* **RECORDS SHOWN**:
□ □ □ □

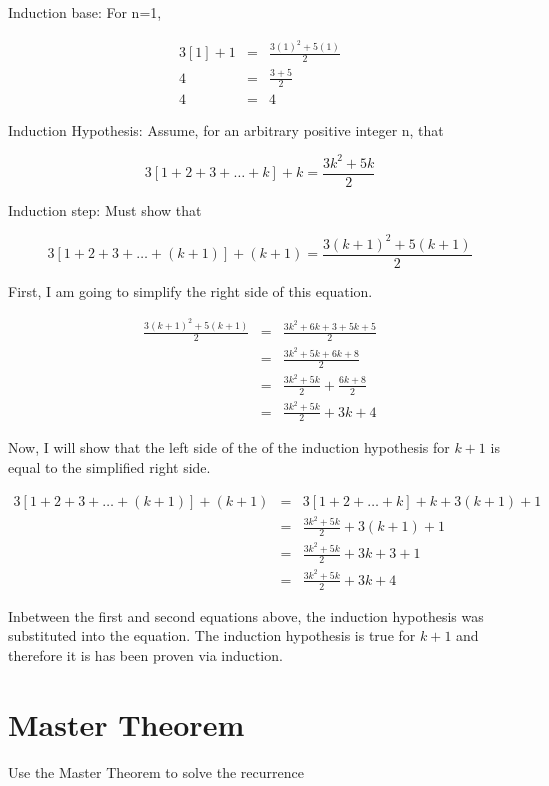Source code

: \documentclass[11pt]{article}
\begin{document}
\bigskip

\noindent Induction base: For n=1,

\begin{eqnarray*}
3[1]+1 &=& \frac{3(1)^2 + 5(1)}{2} \\
4 &=& \frac{3+5}{2} \\
4 &=& 4
\end{eqnarray*}

\bigskip

\noindent Induction Hypothesis: Assume, for an arbitrary positive integer n, that 

\begin{equation*}
3[1+2+3+\dots+k] +k = \frac{3k^2 +5k}{2}
\end{equation*}

\bigskip

\noindent Induction step: Must show that

\begin{equation*}
3[1+2+3+\dots+(k+1)] +(k+1) = \frac{3(k+1)^2 +5(k+1)}{2}
\end{equation*}

\noindent First, I am going to simplify the right side of this equation.

\begin{eqnarray*}
\frac{3(k+1)^2 +5(k+1)}{2} &=& \frac{3k^2+6k+3+5k+5}{2} \\
	&=& \frac{3k^2+5k+6k+8}{2} \\
	&=& \frac{3k^2+5k}{2} + \frac{6k+8}{2} \\
	&=& \frac{3k^2+5k}{2} + 3k+4
\end{eqnarray*}

\noindent Now, I will show that the left side of the of the induction hypothesis for $k+1$ is equal to the simplified right side.

\begin{eqnarray*}
3[1+2+3+\dots+(k+1)] +(k+1) &=& 3[1+2+\dots+k] + k + 3(k+1)+1 \\
	&=& \frac{3k^2+5k}{2} + 3(k+1) +1 \\
	&=& \frac{3k^2+5k}{2} + 3k +3+1\\
	&=& \frac{3k^2+5k}{2} +3k+4
\end{eqnarray*}

\noindent Inbetween the first and second equations above, the induction hypothesis was substituted into the equation. The induction hypothesis is true for $k+1$ and therefore it is has been proven via induction.


\section{Master Theorem} %
Use the Master Theorem to solve the recurrence
\end{document}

□ □ □ □

* **TASK PROMPT**:
Write out, word for word, the line containing "Induction base: For" and every line after it to the end of the data above.

* **RESPONSE BOX**:
\noindent Induction base: For n=1,

\begin{eqnarray*}
3[1]+1 &=& \frac{3(1)^2 + 5(1)}{2} \\
4 &=& \frac{3+5}{2} \\
4 &=& 4
\end{eqnarray*}

\bigskip

\noindent Induction Hypothesis: Assume, for an arbitrary positive integer n, that 

\begin{equation*}
3[1+2+3+\dots+k] +k = \frac{3k^2 +5k}{2}
\end{equation*}

\bigskip

\noindent Induction step: Must show that

\begin{equation*}
3[1+2+3+\dots+(k+1)] +(k+1) = \frac{3(k+1)^2 +5(k+1)}{2}
\end{equation*}

\noindent First, I am going to simplify the right side of this equation.

\begin{eqnarray*}
\frac{3(k+1)^2 +5(k+1)}{2} &=& \frac{3k^2+6k+3+5k+5}{2} \\
	&=& \frac{3k^2+5k+6k+8}{2} \\
	&=& \frac{3k^2+5k}{2} + \frac{6k+8}{2} \\
	&=& \frac{3k^2+5k}{2} + 3k+4
\end{eqnarray*}

\noindent Now, I will show that the left side of the of the induction hypothesis for $k+1$ is equal to the simplified right side.

\begin{eqnarray*}
3[1+2+3+\dots+(k+1)] +(k+1) &=& 3[1+2+\dots+k] + k + 3(k+1)+1 \\
	&=& \frac{3k^2+5k}{2} + 3(k+1) +1 \\
	&=& \frac{3k^2+5k}{2} + 3k +3+1\\
	&=& \frac{3k^2+5k}{2} +3k+4
\end{eqnarray*}

\noindent Inbetween the first and second equations above, the induction hypothesis was substituted into the equation. The induction hypothesis is true for $k+1$ and therefore it is has been proven via induction.


\section{Master Theorem} %
Use the Master Theorem to solve the recurrence
\end{document}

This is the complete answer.